Senin için İstanbul’a gitmek hazin bir firak, elîm bir iftirak değil, hem de geldin, memnun olmadın mı? O düşman memleketindeki pek karanlık uzun gecelerinden ve pek soğuk, fırtınalı kışlarından kurtuldun. Bu güzel dünya Cenneti gibi İstanbul’a geldin. Aynen öyle de: Senin küçüklüğünden bu yaşına kadar, sevdiklerinden yüzde doksan dokuzu, sana dehşet veren kabristana göçmüşler. Bu dünyada kalan bir iki dostun var, onlar da oraya gidecekler. Dünyada vefatın firak değil, visaldir; o ahbablara kavuşmaktır. Onlar, yâni o ervâh-ı bâkıye, eskimiş yuvalarını toprak altında bırakıp, bir kısmı yıldızlarda bir kısmı âlem-i berzah tabakatında geziyorlar, diye ihtar edildi.

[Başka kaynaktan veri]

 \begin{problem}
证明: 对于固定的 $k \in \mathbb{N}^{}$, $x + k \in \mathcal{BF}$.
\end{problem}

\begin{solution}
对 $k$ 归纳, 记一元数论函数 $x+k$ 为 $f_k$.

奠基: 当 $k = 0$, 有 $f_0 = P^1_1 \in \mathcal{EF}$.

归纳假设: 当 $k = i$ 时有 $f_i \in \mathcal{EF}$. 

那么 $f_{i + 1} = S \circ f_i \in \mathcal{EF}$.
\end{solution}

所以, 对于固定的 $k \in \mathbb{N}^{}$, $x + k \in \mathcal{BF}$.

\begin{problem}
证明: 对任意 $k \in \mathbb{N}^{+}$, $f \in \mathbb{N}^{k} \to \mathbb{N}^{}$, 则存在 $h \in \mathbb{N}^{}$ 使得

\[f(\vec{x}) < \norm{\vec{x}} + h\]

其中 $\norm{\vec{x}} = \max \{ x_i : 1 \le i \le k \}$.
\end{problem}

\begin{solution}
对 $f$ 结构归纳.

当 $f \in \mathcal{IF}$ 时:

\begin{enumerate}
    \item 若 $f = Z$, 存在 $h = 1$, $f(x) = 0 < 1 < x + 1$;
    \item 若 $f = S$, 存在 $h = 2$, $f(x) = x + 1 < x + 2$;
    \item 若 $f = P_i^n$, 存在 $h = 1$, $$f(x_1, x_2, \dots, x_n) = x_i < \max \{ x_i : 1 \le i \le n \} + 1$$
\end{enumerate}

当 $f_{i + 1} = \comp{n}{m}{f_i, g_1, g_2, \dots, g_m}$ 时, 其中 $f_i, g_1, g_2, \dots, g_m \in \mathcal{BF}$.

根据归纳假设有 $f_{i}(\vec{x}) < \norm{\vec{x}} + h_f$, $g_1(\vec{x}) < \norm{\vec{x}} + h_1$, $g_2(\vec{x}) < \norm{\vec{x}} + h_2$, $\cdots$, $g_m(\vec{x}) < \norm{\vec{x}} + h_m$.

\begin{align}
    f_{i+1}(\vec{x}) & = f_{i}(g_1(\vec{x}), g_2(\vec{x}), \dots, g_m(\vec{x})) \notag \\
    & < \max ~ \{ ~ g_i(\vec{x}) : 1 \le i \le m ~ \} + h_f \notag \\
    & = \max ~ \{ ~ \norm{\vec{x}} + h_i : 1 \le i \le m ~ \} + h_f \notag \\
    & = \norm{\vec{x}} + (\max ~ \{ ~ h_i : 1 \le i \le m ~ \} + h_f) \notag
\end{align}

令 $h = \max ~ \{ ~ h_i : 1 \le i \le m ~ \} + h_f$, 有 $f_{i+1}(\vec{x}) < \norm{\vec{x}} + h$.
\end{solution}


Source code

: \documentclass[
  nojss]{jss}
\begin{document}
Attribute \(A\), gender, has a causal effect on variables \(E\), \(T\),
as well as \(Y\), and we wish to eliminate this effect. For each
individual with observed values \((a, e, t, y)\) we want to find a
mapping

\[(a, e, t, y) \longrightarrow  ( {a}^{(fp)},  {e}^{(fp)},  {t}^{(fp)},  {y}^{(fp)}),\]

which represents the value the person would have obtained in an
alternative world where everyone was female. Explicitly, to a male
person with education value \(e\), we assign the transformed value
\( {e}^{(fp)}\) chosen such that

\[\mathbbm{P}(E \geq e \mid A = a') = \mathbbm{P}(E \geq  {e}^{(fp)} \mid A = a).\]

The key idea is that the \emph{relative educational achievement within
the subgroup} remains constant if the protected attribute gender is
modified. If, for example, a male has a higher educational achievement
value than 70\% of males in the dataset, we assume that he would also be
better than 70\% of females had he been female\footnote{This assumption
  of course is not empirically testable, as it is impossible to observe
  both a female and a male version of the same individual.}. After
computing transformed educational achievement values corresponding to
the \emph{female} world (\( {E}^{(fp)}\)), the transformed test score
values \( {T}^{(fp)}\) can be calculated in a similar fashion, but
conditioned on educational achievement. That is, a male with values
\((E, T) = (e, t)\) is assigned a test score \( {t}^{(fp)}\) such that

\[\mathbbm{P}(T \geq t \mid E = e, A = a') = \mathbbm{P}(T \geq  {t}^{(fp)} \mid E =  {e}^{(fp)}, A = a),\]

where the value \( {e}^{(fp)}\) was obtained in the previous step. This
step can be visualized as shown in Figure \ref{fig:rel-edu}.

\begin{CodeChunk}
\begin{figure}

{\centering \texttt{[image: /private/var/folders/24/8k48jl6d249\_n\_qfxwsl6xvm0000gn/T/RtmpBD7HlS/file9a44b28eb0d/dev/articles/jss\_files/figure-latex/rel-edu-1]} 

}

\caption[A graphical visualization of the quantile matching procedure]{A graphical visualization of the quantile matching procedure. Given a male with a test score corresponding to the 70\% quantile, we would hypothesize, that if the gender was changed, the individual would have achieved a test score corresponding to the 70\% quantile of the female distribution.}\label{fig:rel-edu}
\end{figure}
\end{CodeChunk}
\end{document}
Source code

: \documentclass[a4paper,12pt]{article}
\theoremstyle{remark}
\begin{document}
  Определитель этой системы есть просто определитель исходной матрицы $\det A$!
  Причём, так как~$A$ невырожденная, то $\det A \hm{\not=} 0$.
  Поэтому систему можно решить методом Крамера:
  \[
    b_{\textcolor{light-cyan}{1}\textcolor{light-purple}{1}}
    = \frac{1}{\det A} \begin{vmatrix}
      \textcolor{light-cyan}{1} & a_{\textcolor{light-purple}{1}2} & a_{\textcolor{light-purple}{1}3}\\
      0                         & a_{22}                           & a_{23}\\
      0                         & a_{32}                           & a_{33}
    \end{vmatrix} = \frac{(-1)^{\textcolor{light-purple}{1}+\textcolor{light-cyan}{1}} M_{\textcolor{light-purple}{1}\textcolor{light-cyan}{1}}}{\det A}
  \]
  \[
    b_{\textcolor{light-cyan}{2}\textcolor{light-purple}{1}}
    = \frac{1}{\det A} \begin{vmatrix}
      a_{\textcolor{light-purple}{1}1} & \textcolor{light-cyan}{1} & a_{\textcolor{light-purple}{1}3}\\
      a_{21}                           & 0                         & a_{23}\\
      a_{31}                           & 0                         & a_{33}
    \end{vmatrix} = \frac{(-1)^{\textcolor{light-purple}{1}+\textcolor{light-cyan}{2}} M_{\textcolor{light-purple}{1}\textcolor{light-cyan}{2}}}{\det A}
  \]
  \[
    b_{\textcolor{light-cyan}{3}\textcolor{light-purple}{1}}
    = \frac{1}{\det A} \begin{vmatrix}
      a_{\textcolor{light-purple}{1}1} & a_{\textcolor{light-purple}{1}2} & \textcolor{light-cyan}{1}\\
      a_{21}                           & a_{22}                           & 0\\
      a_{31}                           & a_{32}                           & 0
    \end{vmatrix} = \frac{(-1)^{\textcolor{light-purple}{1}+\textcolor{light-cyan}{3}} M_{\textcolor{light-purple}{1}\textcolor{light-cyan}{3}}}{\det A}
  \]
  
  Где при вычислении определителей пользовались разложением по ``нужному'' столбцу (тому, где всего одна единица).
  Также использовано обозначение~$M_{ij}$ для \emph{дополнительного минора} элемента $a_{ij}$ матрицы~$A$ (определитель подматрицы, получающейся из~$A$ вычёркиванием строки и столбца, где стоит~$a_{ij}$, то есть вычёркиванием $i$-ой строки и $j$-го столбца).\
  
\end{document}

Evet, bu hakîkati, Kur’ân ve îman o derece kat’i bir sûrette isbat etmiştir ki, bütün bütün kalbsiz, ruhsuz olmazsa veyahut dalâlet kalbini boğmamış ise, görüyor gibi inanmak gerektir. Çünkü; bu dünyayı, hadsiz enva-ı lütûf ve ihsanatiyle böyle tezyin edip, mükrîmane ve şefikane rubûbiyetini gösteren ve tohumlar gibi en ehemmiyetsiz cüz’î şeyleri dahi muhafaza eden bir Sâni-i Kerîm ve Rahîm; masnuatı içinde en mükemmel ve en câmi, en ehemmiyetli ve en çok sevdiği masnuu olan insanı, elbette ve bilbedahe, sûreten göründüğü gibi böyle merhametsiz, âkıbetsiz idam etmez, mahvetmez, zâyi’ etmez. Belki bir çiftçinin toprağa serptiği tohumlar gibi, başka bir hayatta sünbül vermek için Hâlık-ı Rahîm, o sevdiği masnuunu, bir rahmet kapısı olan toprak altına muvakkaten atar. (Hâşiye) İşte bu ihtar-ı Kur’ânîyi aldıktan sonra, o kabristan İstanbul’dan ziyâde bana ünsiyetli oldu. Halvet ve uzlet, bana sohbet ve muaşeretten daha ziyâde hoş geldi. Ben de Boğaz tarafındaki Sarıyer’de, bir halvethâne kendime buldum. Gavs-ı A’zam (K.S.) “Fütuh-ül-Gayb”ıyla bana bir üstad ve tabib ve mürşid olduğu gibi, İmâm-ı Rabbânî de, “Mektûbât” iyle bir enis, bir müşfik, bir hoca hükmüne geçti. O vakit ihtiyarlığa girdiğimden ve medeniyetin ezvâkından çekildiğimden ve hayat-ı içtimâîyeden sıyrıldığımdan pek çok memnun oldum. Allaha şükrettim...”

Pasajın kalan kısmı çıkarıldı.